Python socket. Error: [errno 10054] the remote host forces an existing connection to be closed. Solution:
I used python to read web pages a few days ago. Because a website uses a large number of urlopen operations, it will be identified as an attack by that website. Sometimes download is no longer allowed. As a result, request. Read () remains stuck there after urlopen. Errno 10054 will be thrown.
This error is caused by Connection reset by peer. That is, the remote host has reset the connection. The reason may be that the socket timeout is too long, or request = urllib. request. after urlopen (URL), no request is made. close () operation, or it may take a few seconds for the website to identify this behavior as an attack.
The specific solution is as follows:
Import socket <br/> Import time <br/> timeout = 20 <br/> socket. setdefatimetimeout (timeout) # Set the timeout time for the entire socket layer. If socket is used in subsequent files, you do not need to set <br/> sleep_download_time = 10 <br/> time. sleep (sleep_download_time) # set the time here <br/> request = urllib. request. urlopen (URL) # Here is the URL of the content to be read <br/> content = request. read () # Read. An exception is usually reported here. <br/> request. close () # Remember to close
Because the read () operation after urlopen actually calls some functions at the socket layer. Therefore, you can disable the network by setting the default socket timeout. You do not have to wait at read.

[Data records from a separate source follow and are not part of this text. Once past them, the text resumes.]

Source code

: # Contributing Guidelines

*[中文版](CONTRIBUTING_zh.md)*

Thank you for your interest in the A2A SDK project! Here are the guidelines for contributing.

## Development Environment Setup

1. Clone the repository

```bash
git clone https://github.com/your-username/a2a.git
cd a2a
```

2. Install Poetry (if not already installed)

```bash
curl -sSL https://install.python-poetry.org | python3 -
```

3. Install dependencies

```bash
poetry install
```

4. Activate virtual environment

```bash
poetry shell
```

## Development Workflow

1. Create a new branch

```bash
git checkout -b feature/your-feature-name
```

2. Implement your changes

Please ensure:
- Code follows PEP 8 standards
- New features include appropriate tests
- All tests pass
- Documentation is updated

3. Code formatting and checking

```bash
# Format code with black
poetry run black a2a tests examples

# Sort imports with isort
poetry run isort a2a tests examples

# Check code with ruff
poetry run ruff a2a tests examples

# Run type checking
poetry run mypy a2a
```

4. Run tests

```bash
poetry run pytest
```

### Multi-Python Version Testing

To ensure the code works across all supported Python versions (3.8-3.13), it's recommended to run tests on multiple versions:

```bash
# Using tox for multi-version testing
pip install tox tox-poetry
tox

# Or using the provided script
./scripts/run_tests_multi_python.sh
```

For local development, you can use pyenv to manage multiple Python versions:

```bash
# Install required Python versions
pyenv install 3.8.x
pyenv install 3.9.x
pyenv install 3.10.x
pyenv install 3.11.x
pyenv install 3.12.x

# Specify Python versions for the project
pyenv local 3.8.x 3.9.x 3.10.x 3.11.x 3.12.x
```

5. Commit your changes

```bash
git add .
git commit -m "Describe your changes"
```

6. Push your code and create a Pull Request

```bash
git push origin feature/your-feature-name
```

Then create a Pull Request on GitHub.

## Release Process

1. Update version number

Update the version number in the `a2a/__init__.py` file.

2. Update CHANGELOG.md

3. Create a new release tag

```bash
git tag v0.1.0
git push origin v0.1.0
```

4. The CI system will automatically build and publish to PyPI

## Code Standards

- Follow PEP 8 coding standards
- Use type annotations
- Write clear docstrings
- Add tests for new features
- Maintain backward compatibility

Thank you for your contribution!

Of course, you can write a few more try and try t on the outer layer, for example:
Try: <br/> time. sleep (self. sleep_download_time) <br/> request = urllib. request. urlopen (URL) <br/> content = request. read () <br/> request. close () </P> <p> counter t unicodedecodeerror as E: </P> <p> Print ('----- unicodedecodeerror URL:', URL) </P> <p> upload t urllib. error. urlerror as E: <br/> Print ("----- urlerror URL:", URL) </P> <p> skip t socket. timeout as E: <br/> Print ("----- socket timout:", URL)
Generally, there is no problem. I tested the download of thousands of webpages and then said this. However, if you download tens of thousands of files, I did a test and MS will still jump out of this exception. It may be that the time. Sleep () is too short, or the network is suddenly interrupted. I tested urllib. Request. Retrieve () and found that data downloading continuously always fails.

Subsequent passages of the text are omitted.